I’m sitting at my workstation in the lab on a drizzly-snowy (half drizzle, half snow…) Sunday afternoon, tuning down after an excellent and convivial brunch (thanks, Emma E!). There is no one here other than Emma herself, working hard in the other room of HUMlab 1, and the lab is unnaturally silent. I spend my time doing the usual writing and reading (a dastardly conference paper due on Tuesday – aaugh!… And, therefore, I blog……), but also contemplating all the technology around me, of which there is no shortage in the lab. These machines are seldom so quiet; they are usually engulfed in a hive of activity – computers humming, screens being pushed across rooms, screens alight with text and images, screens around which students cluster and point to and discuss about. And now they (other than my own workstation) are dark and silent around me, each blank screen tabula rasa – machines that aren’t being functional or fulfilling some purpose, but just there. Just sitting. Just being.

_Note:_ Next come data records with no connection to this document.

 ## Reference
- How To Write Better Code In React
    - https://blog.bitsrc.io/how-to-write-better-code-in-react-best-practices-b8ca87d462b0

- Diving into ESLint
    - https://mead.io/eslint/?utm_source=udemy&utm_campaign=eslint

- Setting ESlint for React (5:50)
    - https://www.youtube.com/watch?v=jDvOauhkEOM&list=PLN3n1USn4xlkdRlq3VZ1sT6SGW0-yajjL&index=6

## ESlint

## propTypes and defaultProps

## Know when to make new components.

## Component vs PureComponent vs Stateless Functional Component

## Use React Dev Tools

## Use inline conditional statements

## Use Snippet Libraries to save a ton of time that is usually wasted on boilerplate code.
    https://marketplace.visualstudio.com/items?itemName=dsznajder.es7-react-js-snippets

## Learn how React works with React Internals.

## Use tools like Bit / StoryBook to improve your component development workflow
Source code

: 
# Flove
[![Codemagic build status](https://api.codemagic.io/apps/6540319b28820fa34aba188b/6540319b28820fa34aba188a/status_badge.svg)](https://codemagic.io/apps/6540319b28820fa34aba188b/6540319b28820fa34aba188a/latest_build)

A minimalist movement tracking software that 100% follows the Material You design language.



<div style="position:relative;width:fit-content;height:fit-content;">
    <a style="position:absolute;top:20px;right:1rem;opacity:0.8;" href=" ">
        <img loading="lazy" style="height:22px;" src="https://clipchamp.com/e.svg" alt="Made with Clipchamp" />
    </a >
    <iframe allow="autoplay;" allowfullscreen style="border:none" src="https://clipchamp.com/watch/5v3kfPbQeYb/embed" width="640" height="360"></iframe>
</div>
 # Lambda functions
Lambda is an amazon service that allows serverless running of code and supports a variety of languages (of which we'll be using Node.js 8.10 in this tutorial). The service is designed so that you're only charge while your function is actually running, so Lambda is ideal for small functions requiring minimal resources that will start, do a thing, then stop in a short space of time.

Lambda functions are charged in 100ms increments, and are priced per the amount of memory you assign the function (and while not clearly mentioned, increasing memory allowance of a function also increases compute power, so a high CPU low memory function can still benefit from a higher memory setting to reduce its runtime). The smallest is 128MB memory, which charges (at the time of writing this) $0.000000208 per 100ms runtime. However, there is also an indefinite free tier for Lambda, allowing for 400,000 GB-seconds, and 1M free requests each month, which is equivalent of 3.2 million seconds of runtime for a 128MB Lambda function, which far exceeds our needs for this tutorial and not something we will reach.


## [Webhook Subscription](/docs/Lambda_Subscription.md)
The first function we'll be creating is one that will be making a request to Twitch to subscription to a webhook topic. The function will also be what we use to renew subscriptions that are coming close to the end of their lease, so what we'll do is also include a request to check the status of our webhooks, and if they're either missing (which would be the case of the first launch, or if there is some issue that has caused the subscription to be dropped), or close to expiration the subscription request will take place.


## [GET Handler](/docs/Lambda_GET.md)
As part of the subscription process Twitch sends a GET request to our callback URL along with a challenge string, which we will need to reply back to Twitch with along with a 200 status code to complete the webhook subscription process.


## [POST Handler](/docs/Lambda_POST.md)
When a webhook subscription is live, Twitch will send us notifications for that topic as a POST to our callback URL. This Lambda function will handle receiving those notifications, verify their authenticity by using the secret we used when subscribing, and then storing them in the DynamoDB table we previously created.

I like this silence, this return to a contemplation of nothingness. Earlier this morning, I came across an article from Internet Evolution about how a “Web-centric tech conference” in downtown New York 2 days ago disallowed at its event laptops, Twitter and WiFi – ie, all the things which define civilisation today. “The ‘audience’ is actually an audience”:

This is the first event I’ve been to in quite a while where the “audience” is actually an audience. No one is Tweeting out the quotes, bit by bit; no one is live-streaming the sessions; there is no Twitter board to which people try desperately to post snarky comments.

Instead, we’ve been forced to just listen, to acknowledge that there is room for both a storyteller and a passive audience, even in the world of technology.

HUMlab has had seminar live-streaming for a while now, and last Tuesday we started (?) a seminar Twitter feed with Charles Ess’s “Trust and Democracy Online” seminar. There are indisputable benefits to these initiatives, which is why we do them: the stream sessions are a treasure archive – I have used and viewed them extensively – and the tweets achieve what tweets achieve – relatively real-time, micro-blogging notes of a live event.

But I think there is also space for silence and time for machines to fall quiet. I have called before for fewer cameras – the more images we record, the less we seem to see. Perhaps sometimes we need to look less, to hear less. Like today. Like now. Like here. Just be.